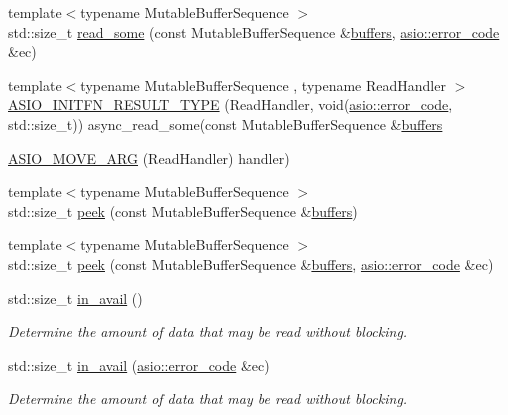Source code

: \begin{DoxyCompactItemize}
\item 
{\footnotesize template$<$typename Mutable\+Buffer\+Sequence $>$ }\\std\+::size\+\_\+t \hyperlink{classasio_1_1buffered__stream_aea1fbe0c4cbe3c0cd2430912aa826e6b}{read\+\_\+some} (const Mutable\+Buffer\+Sequence \&\hyperlink{group__async__read_ga54dede45c3175148a77fe6635222c47d}{buffers}, \hyperlink{classasio_1_1error__code}{asio\+::error\+\_\+code} \&ec)
\item 
{\footnotesize template$<$typename Mutable\+Buffer\+Sequence , typename Read\+Handler $>$ }\\\hyperlink{classasio_1_1buffered__stream_af02e973b4f249f038403a070cc328a3e}{A\+S\+I\+O\+\_\+\+I\+N\+I\+T\+F\+N\+\_\+\+R\+E\+S\+U\+L\+T\+\_\+\+T\+Y\+P\+E} (Read\+Handler, void(\hyperlink{classasio_1_1error__code}{asio\+::error\+\_\+code}, std\+::size\+\_\+t)) async\+\_\+read\+\_\+some(const Mutable\+Buffer\+Sequence \&\hyperlink{group__async__read_ga54dede45c3175148a77fe6635222c47d}{buffers}
\item 
\hyperlink{classasio_1_1buffered__stream_a494f281948c9debf6920697ff0ca0529}{A\+S\+I\+O\+\_\+\+M\+O\+V\+E\+\_\+\+A\+R\+G} (Read\+Handler) handler)
\item 
{\footnotesize template$<$typename Mutable\+Buffer\+Sequence $>$ }\\std\+::size\+\_\+t \hyperlink{classasio_1_1buffered__stream_ade4c2160be727497e32963322ef96252}{peek} (const Mutable\+Buffer\+Sequence \&\hyperlink{group__async__read_ga54dede45c3175148a77fe6635222c47d}{buffers})
\item 
{\footnotesize template$<$typename Mutable\+Buffer\+Sequence $>$ }\\std\+::size\+\_\+t \hyperlink{classasio_1_1buffered__stream_a1d0067787b90bd34842710be194e32a1}{peek} (const Mutable\+Buffer\+Sequence \&\hyperlink{group__async__read_ga54dede45c3175148a77fe6635222c47d}{buffers}, \hyperlink{classasio_1_1error__code}{asio\+::error\+\_\+code} \&ec)
\item 
std\+::size\+\_\+t \hyperlink{classasio_1_1buffered__stream_a7e720406a8679da92e77e6f563705fad}{in\+\_\+avail} ()
\begin{DoxyCompactList}\small\item\em Determine the amount of data that may be read without blocking. \end{DoxyCompactList}\item 
std\+::size\+\_\+t \hyperlink{classasio_1_1buffered__stream_abebca47727263e90d857cb83427f96e3}{in\+\_\+avail} (\hyperlink{classasio_1_1error__code}{asio\+::error\+\_\+code} \&ec)
\begin{DoxyCompactList}\small\item\em Determine the amount of data that may be read without blocking. \end{DoxyCompactList}\end{DoxyCompactItemize}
────
## Work instruction
Scan the listing for the word "without". Copy every line in which it appears.

## Exercise output
\begin{DoxyCompactList}\small\item\em Determine the amount of data that may be read without blocking. \end{DoxyCompactList}\item 
\begin{DoxyCompactList}\small\item\em Determine the amount of data that may be read without blocking. \end{DoxyCompactList}\end{DoxyCompactItemize}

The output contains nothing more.